My moment came in the mountains themselves, but it was a quiet experience, without orchestration or rumbling voices of thunder. Here's what happened.
I was an adult guide for our church youth group some years ago to the Baptist Youth gathering at the YMCA of the Rockies. What a glorious place for a retreat! Much to my surprise, I was asked to lead a class in the use of Christian drama in church. I gathered material from the library that was available to me and decided to include a long-winded joke, acted out by equally surprised members of the audience just to add a note of levity that I have felt is all too often forgotten in some Christian proceedings.
I had a good group participating, including both teens and adults. We introduced ourselves, went over some basics of stagecraft and then started learning the various one act plays we would present toward the end of the week on Talent Night. All went well, everyone worked very hard, and all were coming to see the usefulness of drama in presenting at times complex issues in a memorable and different way.
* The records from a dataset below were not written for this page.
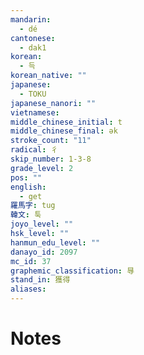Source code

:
 ```yaml
---
mandarin:
  - dé
cantonese:
  - dak1
korean:
  - 득
korean_native: ""
japanese:
  - TOKU
japanese_nanori: ""
vietnamese:
middle_chinese_initial: t
middle_chinese_final: ək
stroke_count: "11"
radical: 彳
skip_number: 1-3-8
grade_level: 2
pos: ""
english:
  - get
羅馬字: tug
韓文: 툭
joyo_level: ""
hsk_level: ""
hanmun_edu_level: ""
danayo_id: 2097
mc_id: 37
graphemic_classification: 㝵
stand_in: 獲得
aliases:
---
```


# Notes
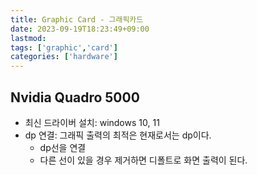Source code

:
 ```yaml
---
title: Graphic Card - 그래픽카드
date: 2023-09-19T18:23:49+09:00
lastmod:
tags: ['graphic','card']
categories: ['hardware']
---
```


## Nvidia Quadro 5000
* 최신 드라이버 설치: windows 10, 11
* dp 연결: 그래픽 출력의 최적은 현재로서는 dp이다.
    - dp선을 연결
    - 다른 선이 있을 경우 제거하면 디폴트로 화면 출력이 된다.
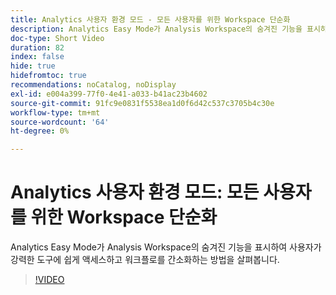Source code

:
 ```yaml
---
title: Analytics 사용자 환경 모드 - 모든 사용자를 위한 Workspace 단순화
description: Analytics Easy Mode가 Analysis Workspace의 숨겨진 기능을 표시하여 사용자가 강력한 도구에 쉽게 액세스하고 워크플로를 간소화하는 방법을 살펴봅니다.
doc-type: Short Video
duration: 82
index: false
hide: true
hidefromtoc: true
recommendations: noCatalog, noDisplay
exl-id: e004a399-77f0-4e41-a033-b41ac23b4602
source-git-commit: 91fc9e0831f5538ea1d0f6d42c537c3705b4c30e
workflow-type: tm+mt
source-wordcount: '64'
ht-degree: 0%

---
```


# Analytics 사용자 환경 모드: 모든 사용자를 위한 Workspace 단순화

Analytics Easy Mode가 Analysis Workspace의 숨겨진 기능을 표시하여 사용자가 강력한 도구에 쉽게 액세스하고 워크플로를 간소화하는 방법을 살펴봅니다.

<!-- 62_S102_3442449_82_analytics-easy-mode-simplifying-workspace-for-all-users -->
>[!VIDEO](https://video.tv.adobe.com/v/3458343/?learn=on&enablevpops=true)

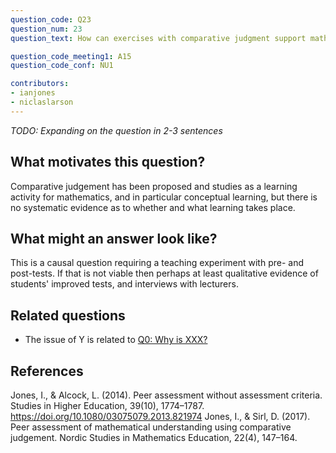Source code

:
 ```yaml
---
question_code: Q23 
question_num: 23 
question_text: How can exercises with comparative judgment support mathematical learning? 

question_code_meeting1: A15 
question_code_conf: NU1 

contributors: 
- ianjones
- niclaslarson
---
```

*TODO: Expanding on the question in 2-3 sentences*

## What motivates this question?

Comparative judgement has been proposed and studies as a learning activity for mathematics, and in particular conceptual learning, but there is no systematic evidence as to whether and what learning takes place.

## What might an answer look like?

This is a causal question requiring a teaching experiment with pre- and post-tests. If that is not viable then perhaps at least qualitative evidence of students' improved tests, and interviews with lecturers.

## Related questions

* The issue of Y is related to [Q0: Why is XXX?](Q0)

## References
Jones, I., & Alcock, L. (2014). Peer assessment without assessment criteria. Studies in Higher Education, 39(10), 1774–1787. https://doi.org/10.1080/03075079.2013.821974
Jones, I., & Sirl, D. (2017). Peer assessment of mathematical understanding using comparative judgement. Nordic Studies in Mathematics Education, 22(4), 147–164.
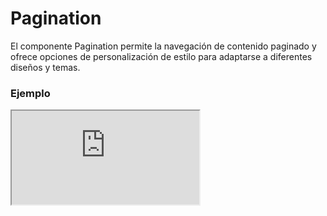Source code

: # Pagination

El componente Pagination permite la navegación de contenido paginado y ofrece opciones de personalización de estilo para adaptarse a diferentes diseños y temas.

 

### Ejemplo

<iframe minHeightIframe="30dvh" src="https://fenextjs-component-storybook.vercel.app/iframe.html?args=&id=pagination-pagination--index&viewMode=story" />

### Importación

Para importar el componente Pagination, se puede hacer desde fenextjs

```tsx copy
import { Pagination } from "fenextjs";
```

### Parámetros

| Parámetro | Tipo | Requerido | Default | Descripcion |
| --------- | ---- | --------- | ------- | ----------- |
| className | string | no | '' | Clase CSS para el contenedor principal de la paginación. |
| classNameItemPage | PaginationItemPageClassProps | no | \{\} | Objeto con las clases CSS para personalizar el componente de cada página. |
| classNameNPage | PaginationNPageClassProps | no | \{\} | Objeto con las clases CSS para personalizar el componente de selección de número de página. |
| showItemPage | boolean | no | true | Determina si se debe mostrar el componente de cada página en la paginación. |
| showNPage | boolean | no | true | Determina si se debe mostrar el componente de selección de número de página en la paginación. |
| listNpage | Array\<\{ id: string; text: string \}\> | no | [
                \{ id: "10", text: "10" \},
                \{ id: "20", text: "20" \},
                \{ id: "50", text: "50" \},
                \{ id: "100", text: "100" \},
                \{ id: "all", text: "All" \}
            ] | Lista de opciones de número de página para mostrar en la selección de paginación. |

### Storybook

Para ver el storybook del componente lo puede hacer con este [link](https://fenextjs-component-storybook.vercel.app/?path=/story/pagination-pagination--index)

### Usos

- Paginación básica

```tsx copy
<Pagination />
```

- Paginación con selección de número de página oculta

```tsx copy
<Pagination showNPage={false} />
```

- Paginación personalizada

```tsx copy
<Pagination className="mi-clase-personalizada" />
```


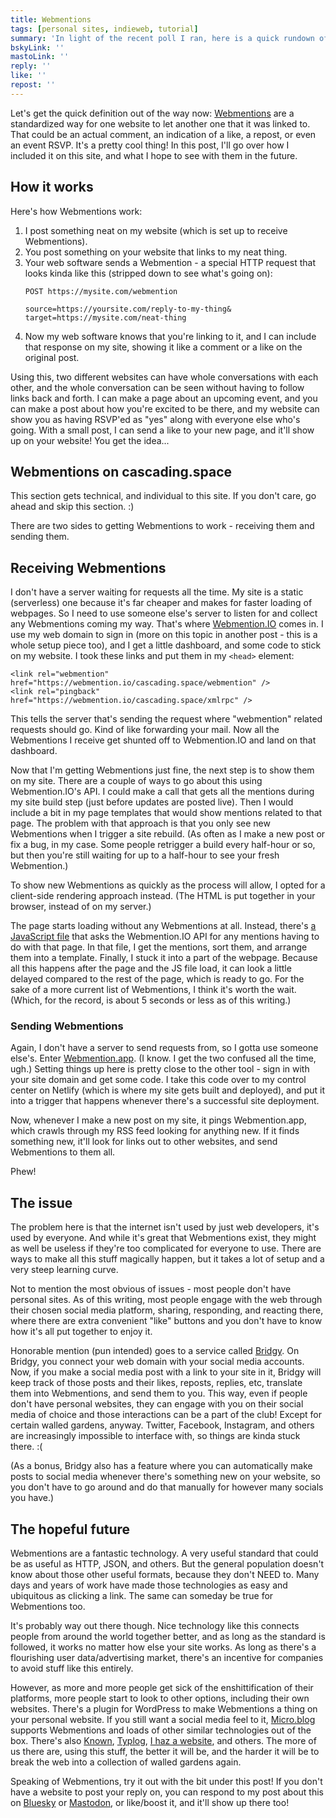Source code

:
 ```yaml
---
title: Webmentions
tags: [personal sites, indieweb, tutorial]
summary: 'In light of the recent poll I ran, here is a quick rundown of what Webmentions are.'
bskyLink: ''
mastoLink: ''
reply: ''
like: ''
repost: ''
---
```


Let's get the quick definition out of the way now: [Webmentions](https://webmention.net/) are a standardized way for one website to let another one that it was linked to. That could be an actual comment, an indication of a like, a repost, or even an event RSVP. It's a pretty cool thing! In this post, I'll go over how I included it on this site, and what I hope to see with them in the future.

## How it works

Here's how Webmentions work:

1. I post something neat on my website (which is set up to receive Webmentions).
2. You post something on your website that links to my neat thing.
3. Your web software sends a Webmention - a special HTTP request that looks kinda like this (stripped down to see what's going on):
    ```
    POST https://mysite.com/webmention

    source=https://yoursite.com/reply-to-my-thing&
    target=https://mysite.com/neat-thing
    ```
4. Now my web software knows that you're linking to it, and I can include that response on my site, showing it like a comment or a like on the original post.

Using this, two different websites can have whole conversations with each other, and the whole conversation can be seen without having to follow links back and forth. I can make a page about an upcoming event, and you can make a post about how you're excited to be there, and my website can show you as having RSVP'ed as "yes" along with everyone else who's going. With a small post, I can send a like to your new page, and it'll show up on your website! You get the idea...

## Webmentions on cascading.space

This section gets technical, and individual to this site. If you don't care, go ahead and skip this section. :)

There are two sides to getting Webmentions to work - receiving them and sending them.

## Receiving Webmentions

I don't have a server waiting for requests all the time. My site is a static (serverless) one because it's far cheaper and makes for faster loading of webpages. So I need to use someone else's server to listen for and collect any Webmentions coming my way. That's where [Webmention.IO](https://webmention.io/) comes in. I use my web domain to sign in (more on this topic in another post - this is a whole setup piece too), and I get a little dashboard, and some code to stick on my website. I took these links and put them in my `<head>` element:

```
<link rel="webmention" href="https://webmention.io/cascading.space/webmention" />
<link rel="pingback" href="https://webmention.io/cascading.space/xmlrpc" />
```

This tells the server that's sending the request where "webmention" related requests should go. Kind of like forwarding your mail. Now all the Webmentions I receive get shunted off to Webmention.IO and land on that dashboard.

Now that I'm getting Webmentions just fine, the next step is to show them on my site. There are a couple of ways to go about this using Webmention.IO's API. I could make a call that gets all the mentions during my site build step (just before updates are posted live). Then I would include a bit in my page templates that would show mentions related to that page. The problem with that approach is that you only see new Webmentions when I trigger a site rebuild. (As often as I make a new post or fix a bug, in my case. Some people retrigger a build every half-hour or so, but then you're still waiting for up to a half-hour to see your fresh Webmention.)

To show new Webmentions as quickly as the process will allow, I opted for a client-side rendering approach instead. (The HTML is put together in your browser, instead of on my server.)

The page starts loading without any Webmentions at all. Instead, there's [a JavaScript file](/bin/code/getMentions.js) that asks the Webmention.IO API for any mentions having to do with that page. In that file, I get the mentions, sort them, and arrange them into a template. Finally, I stuck it into a part of the webpage. Because all this happens after the page and the JS file load, it can look a little delayed compared to the rest of the page, which is ready to go. For the sake of a more current list of Webmentions, I think it's worth the wait. (Which, for the record, is about 5 seconds or less as of this writing.)

### Sending Webmentions

Again, I don't have a server to send requests from, so I gotta use someone else's. Enter [Webmention.app](https://webmention.app). (I know. I get the two confused all the time, ugh.) Setting things up here is pretty close to the other tool - sign in with your site domain and get some code. I take this code over to my control center on Netlify (which is where my site gets built and deployed), and put it into a trigger that happens whenever there's a successful site deployment.

Now, whenever I make a new post on my site, it pings Webmention.app, which crawls through my RSS feed looking for anything new. If it finds something new, it'll look for links out to other websites, and send Webmentions to them all.

Phew!

## The issue

The problem here is that the internet isn't used by just web developers, it's used by everyone. And while it's great that Webmentions exist, they might as well be useless if they're too complicated for everyone to use. There are ways to make all this stuff magically happen, but it takes a lot of setup and a very steep learning curve.

Not to mention the most obvious of issues - most people don't have personal sites. As of this writing, most people engage with the web through their chosen social media platform, sharing, responding, and reacting there, where there are extra convenient "like" buttons and you don't have to know how it's all put together to enjoy it.

Honorable mention (pun intended) goes to a service called [Bridgy](https://brid.gy/). On Bridgy, you connect your web domain with your social media accounts. Now, if you make a social media post with a link to your site in it, Bridgy will keep track of those posts and their likes, reposts, replies, etc, translate them into Webmentions, and send them to you. This way, even if people don't have personal websites, they can engage with you on their social media of choice and those interactions can be a part of the club! Except for certain walled gardens, anyway. Twitter, Facebook, Instagram, and others are increasingly impossible to interface with, so things are kinda stuck there. :(

(As a bonus, Bridgy also has a feature where you can automatically make posts to social media whenever there's something new on your website, so you don't have to go around and do that manually for however many socials you have.)

## The hopeful future

Webmentions are a fantastic technology. A very useful standard that could be as useful as HTTP, JSON, and others. But the general population doesn't know about those other useful formats, because they don't NEED to. Many days and years of work have made those technologies as easy and ubiquitous as clicking a link. The same can someday be true for Webmentions too.

It's probably way out there though. Nice technology like this connects people from around the world together better, and as long as the standard is followed, it works no matter how else your site works. As long as there's a flourishing user data/advertising market, there's an incentive for companies to avoid stuff like this entirely.

However, as more and more people get sick of the enshittification of their platforms, more people start to look to other options, including their own websites. There's a plugin for WordPress to make Webmentions a thing on your personal website. If you still want a social media feel to it, [Micro.blog](https://micro.blog) supports Webmentions and loads of other similar technologies out of the box. There's also [Known](https://withknown.com/), [Typlog](https://typlog.com/), [I haz a website](https://i.haza.website/), and others. The more of us there are, using this stuff, the better it will be, and the harder it will be to break the web into a collection of walled gardens again.

Speaking of Webmentions, try it out with the bit under this post! If you don't have a website to post your reply on, you can respond to my post about this on [Bluesky](https://bsky.app/profile/cascading.space) or [Mastodon](https://furry.engineer/@cascade), or like/boost it, and it'll show up there too!

<div class="visually-hidden syndication-links">
<a href="https://brid.gy/publish/bluesky"></a>
<a href="https://brid.gy/publish/mastodon"></a>
</div>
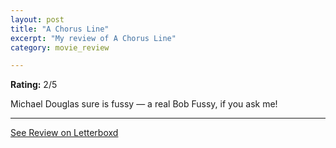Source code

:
 ```yaml
---
layout: post
title: "A Chorus Line"
excerpt: "My review of A Chorus Line"
category: movie_review

---
```


**Rating:** 2/5

Michael Douglas sure is fussy — a real Bob Fussy, if you ask me!

<hr>

[See Review on Letterboxd](https://boxd.it/7aAii1)
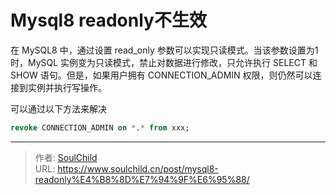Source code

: # Mysql8 readonly不生效


<!--more-->

在 MySQL8 中，通过设置 read_only 参数可以实现只读模式。当该参数设置为1时，MySQL 实例变为只读模式，禁止对数据进行修改，只允许执行 SELECT 和 SHOW 语句。但是，如果用户拥有 CONNECTION_ADMIN 权限，则仍然可以连接到实例并执行写操作。

可以通过以下方法来解决

```sql
revoke CONNECTION_ADMIN on *.* from xxx;
```


---

> 作者: [SoulChild](https://www.soulchild.cn)  
> URL: https://www.soulchild.cn/post/mysql8-readonly%E4%B8%8D%E7%94%9F%E6%95%88/  

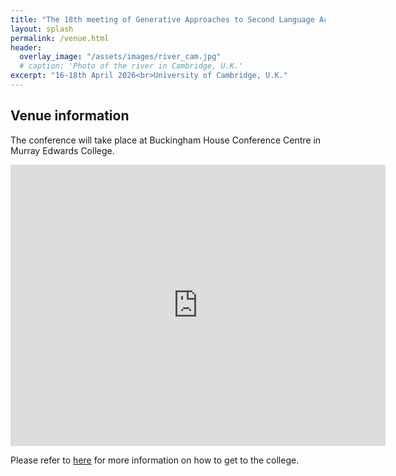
 ```yaml
---
title: "The 18th meeting of Generative Approaches to Second Language Acquisition"
layout: splash
permalink: /venue.html
header:
  overlay_image: "/assets/images/river_cam.jpg"
  # caption: 'Photo of the river in Cambridge, U.K.'
excerpt: "16-18th April 2026<br>University of Cambridge, U.K."
---
```


## Venue information

The conference will take place at Buckingham House Conference Centre in Murray Edwards College. 

<iframe src="https://www.google.com/maps/embed?pb=!1m18!1m12!1m3!1d2536.937400761279!2d0.10712827666258232!3d52.21382087198255!2m3!1f0!2f0!3f0!3m2!1i1024!2i768!4f13.1!3m3!1m2!1s0x47d870c7c1cb53e1%3A0x9731bf0bb39a71c6!2sBuckingham%20House%20Conference%20Centre!5e1!3m2!1sen!2sus!4v1747519457809!5m2!1sen!2sus" width="600" height="450" style="border:0;" allowfullscreen="" loading="lazy" referrerpolicy="no-referrer-when-downgrade"></iframe>

Please refer to [here](https://www.murrayedwards.cam.ac.uk/about-us/visit-us) for more information on how to get to the college. 

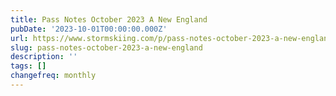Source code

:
 ```yaml
---
title: Pass Notes October 2023 A New England
pubDate: '2023-10-01T00:00:00.000Z'
url: https://www.stormskiing.com/p/pass-notes-october-2023-a-new-england
slug: pass-notes-october-2023-a-new-england
description: ''
tags: []
changefreq: monthly
---
```


<!-- Add post content below -->
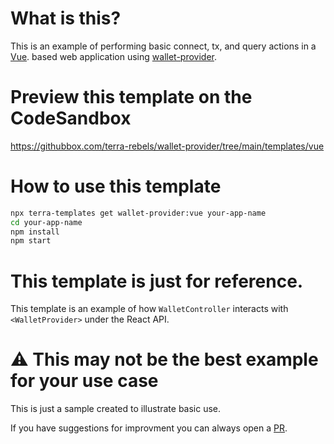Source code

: 
# What is this?

This is an example of performing basic connect, tx, and query actions in a [Vue](https://vuejs.org/). based web application using [wallet-provider](https://www.npmjs.com/package/@terra-rebels/wallet-provider).

# Preview this template on the CodeSandbox

<https://githubbox.com/terra-rebels/wallet-provider/tree/main/templates/vue>

# How to use this template

```sh
npx terra-templates get wallet-provider:vue your-app-name
cd your-app-name
npm install
npm start
```

# This template is just for reference.

This template is an example of how `WalletController` interacts with `<WalletProvider>` under the React API.

# ⚠️ This may not be the best example for your use case

This is just a sample created to illustrate basic use.

If you have suggestions for improvment you can always open a [PR](https://github.com/terra-rebels/wallet-provider).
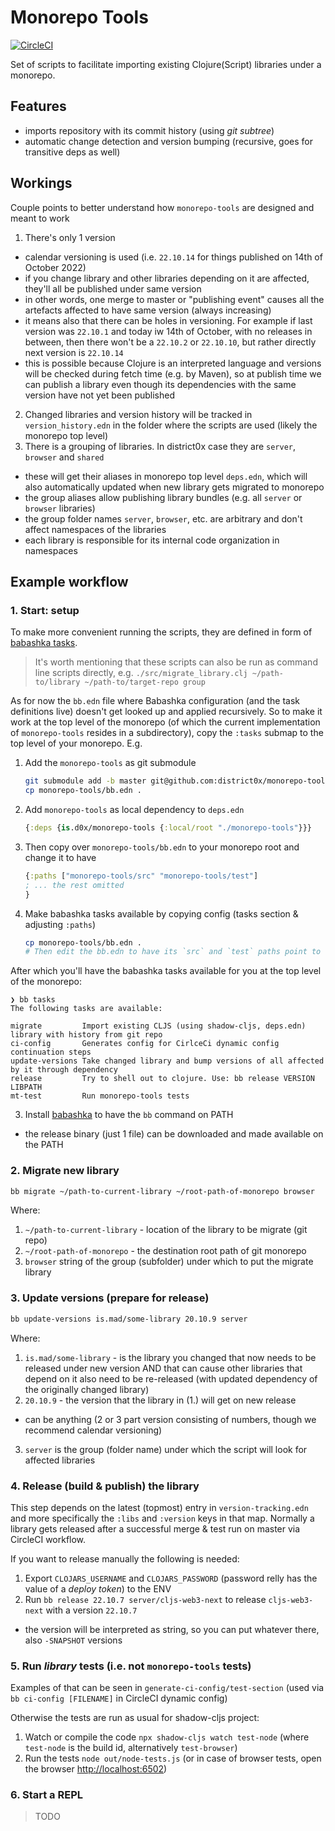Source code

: # Monorepo Tools
[![CircleCI](https://dl.circleci.com/status-badge/img/gh/district0x/monorepo-tools/tree/master.svg?style=svg)](https://dl.circleci.com/status-badge/redirect/gh/district0x/monorepo-tools/tree/master)

Set of scripts to facilitate importing existing Clojure(Script) libraries under a monorepo.

## Features

- imports repository with its commit history (using _git subtree_)
- automatic change detection and version bumping (recursive, goes for transitive deps as well)

## Workings

Couple points to better understand how `monorepo-tools` are designed and meant to work

1. There's only 1 version
  - calendar versioning is used (i.e. `22.10.14` for things published on 14th of October 2022)
  - if you change library and other libraries depending on it are affected, they'll all be published under same version
  - in other words, one merge to master or "publishing event" causes all the artefacts affected to have same version (always increasing)
  - it means also that there can be holes in versioning. For example if last version was `22.10.1` and today iw 14th of October, with no releases in between, then there won't be a `22.10.2` or `22.10.10`, but rather directly next version is `22.10.14`
  - this is possible because Clojure is an interpreted language and versions will be checked during fetch time (e.g. by Maven), so at publish time we can publish a library even though its dependencies with the same version have not yet been published
2. Changed libraries and version history will be tracked in `version_history.edn` in the folder where the scripts are used (likely the monorepo top level)
3. There is a grouping of libraries. In district0x case they are `server`, `browser` and `shared`
  - these will get their aliases in monorepo top level `deps.edn`, which will also automatically updated when new library gets migrated to monorepo
  - the group aliases allow publishing library bundles (e.g. all `server` or `browser` libraries)
  - the group folder names `server`, `browser`, etc. are arbitrary and don't affect namespaces of the libraries
  - each library is responsible for its internal code organization in namespaces

## Example workflow

### 1. Start: setup

To make more convenient running the scripts, they are defined in form of [babashka tasks](https://book.babashka.org/#tasks).
> It's worth mentioning that these scripts can also be run as command line scripts directly, e.g. `./src/migrate_library.clj ~/path-to/library ~/path-to/target-repo group`

As for now the `bb.edn` file where Babashka configuration (and the task definitions live) doesn't get looked up and applied recursively. So to make it work at the top level of the monorepo (of which the current implementation of `monorepo-tools` resides in a subdirectory), copy the `:tasks` submap to the top level of your monorepo. E.g.

1. Add the `monorepo-tools` as git submodule
    ```bash
    git submodule add -b master git@github.com:district0x/monorepo-tools.git
    cp monorepo-tools/bb.edn .
    ```
2. Add `monorepo-tools` as local dependency to `deps.edn`
    ```clojure
    {:deps {is.d0x/monorepo-tools {:local/root "./monorepo-tools"}}}
    ```
3. Then copy over `monorepo-tools/bb.edn` to your monorepo root and change it to have
    ```clojure
    {:paths ["monorepo-tools/src" "monorepo-tools/test"]
    ; ... the rest omitted
    }
    ```
4. Make babashka tasks available by copying config (tasks section & adjusting `:paths`)
    ```bash
    cp monorepo-tools/bb.edn .
    # Then edit the bb.edn to have its `src` and `test` paths point to the subfolder it lives in
    ```

After which you'll have the babashka tasks available for you at the top level of the monorepo:
```
❯ bb tasks
The following tasks are available:

migrate         Import existing CLJS (using shadow-cljs, deps.edn) library with history from git repo
ci-config       Generates config for CirlceCi dynamic config continuation steps
update-versions Take changed library and bump versions of all affected by it through dependency
release         Try to shell out to clojure. Use: bb release VERSION LIBPATH
mt-test         Run monorepo-tools tests
```

3. Install [babashka](https://github.com/babashka/babashka#installation) to have the `bb` command on PATH
  - the release binary (just 1 file) can be downloaded and made available on the PATH

### 2. Migrate new library

```bash
bb migrate ~/path-to-current-library ~/root-path-of-monorepo browser
```
Where:
1. `~/path-to-current-library` - location of the library to be migrate (git repo)
2. `~/root-path-of-monorepo` - the destination root path of git monorepo
3. `browser` string of the group (subfolder) under which to put the migrate library

### 3. Update versions (prepare for release)

```bash
bb update-versions is.mad/some-library 20.10.9 server
```

Where:
1. `is.mad/some-library` - is the library you changed that now needs to be released under new version AND that can cause other libraries that depend on it also need to be re-released (with updated dependency of the originally changed library)
2. `20.10.9` - the version that the library in (1.) will get on new release
  - can be anything (2 or 3 part version consisting of numbers, though we recommend calendar versioning)
3. `server` is the group (folder name) under which the script will look for affected libraries

### 4. Release (build & publish) the library

This step depends on the latest (topmost) entry in `version-tracking.edn` and more specifically the `:libs` and `:version` keys in that map.
Normally a library gets released after a successful merge & test run on master via CircleCI workflow.

If you want to release manually the following is needed:
1. Export `CLOJARS_USERNAME` and `CLOJARS_PASSWORD` (password relly has the value of a _deploy token_) to the ENV
2. Run `bb release 22.10.7 server/cljs-web3-next` to release `cljs-web3-next` with a version `22.10.7`
  - the version will be interpreted as string, so you can put whatever there, also `-SNAPSHOT` versions

### 5. Run *library* tests (i.e. not `monorepo-tools` tests)

Examples of that can be seen in `generate-ci-config/test-section` (used via `bb ci-config [FILENAME]` in CircleCI dynamic config)

Otherwise the tests are run as usual for shadow-cljs project:
1. Watch or compile the code `npx shadow-cljs watch test-node` (where `test-node` is the build id, alternatively `test-browser`)
2. Run the tests `node out/node-tests.js` (or in case of browser tests, open the browser [http://localhost:6502](http://localhost:6502))

### 6. Start a REPL
> TODO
Then the word came Wednesday morning that another group would be performing along with the student acts and our simple plays. A group of professional actors and actresses would be taking the stage as well. At first I was shocked and then, as I thought about how badly this would upstage my class and scuttle the enthusiasm they had developed from Christian drama I went from shocked to furious. By late afternoon, when I was crossing the large, grassy commons looking for the event director to give him a piece of my mind, I was boiling. No one was walking with me at that moment and I was glad of it. I was not good company.
Suddenly I felt someone had come up quickly behind me. This individual was just behind me and off to the right a bit. I stopped and turned in that direction to find nothing but empty grass, the cabins in the distance and the beautiful Rocky Mountains behind them. Confused but before I could shake off the impression, a sense of peace swept through me that I had never felt before in my life. It is written in Philippians 4:4-7: "Rejoice in the Lord always; again I will say, Rejoice. Let your gentleness be known to everyone. The Lord is near. Do not worry about anything, but in everything by prayer and supplication with thanksgiving let your requests be made known to God. And the peace of God, which passes all understanding, will guard your hearts and minds in Christ Jesus."
I was stopped dead in my tracks. That peace swept through me, a touch of God's peace, an intimation of the peace of those who have gone before us and now rejoice in the presence of God, a little taste of the divine and the eternal. I was filled with wonder. My anger evaporated. As I turned around again, I no longer needed to seek out the director. I was given to understand all would be well. And it was. We performed in a coffee house setting the following night while the thespians took to the main stage. The results of my students' efforts were delightful and all left with a sense they had gained a valuable tool.
For me, I'd had my mountaintop moment and I am not the same. While I cannot describe it well, and frankly I'm not sure it can be described in human terms, that sense of peace, of being touched by God, has changed me forever. Today, I walk a closer walk with God. I am seeking out a life of ministry now, which had not been a part of my own plans for the future. Further, when I attend the funeral of a family member or friend, my grief in their passing is now tempered. I remember that wonderful peace of God that touched me on the mountaintop. I am comforted to know my friend or loved one now resides in the full beauty of that peace and the joy it brings.
My time runs short. I wish all of you your own mountaintop moments with God. I hope more of us who believe will speak up concerning the love, joy, and peace that we have come to know walking with God. God bless you all and may each of you find peace, the peace that surpasses all understanding and that will guard your hearts and minds in Christ Jesus.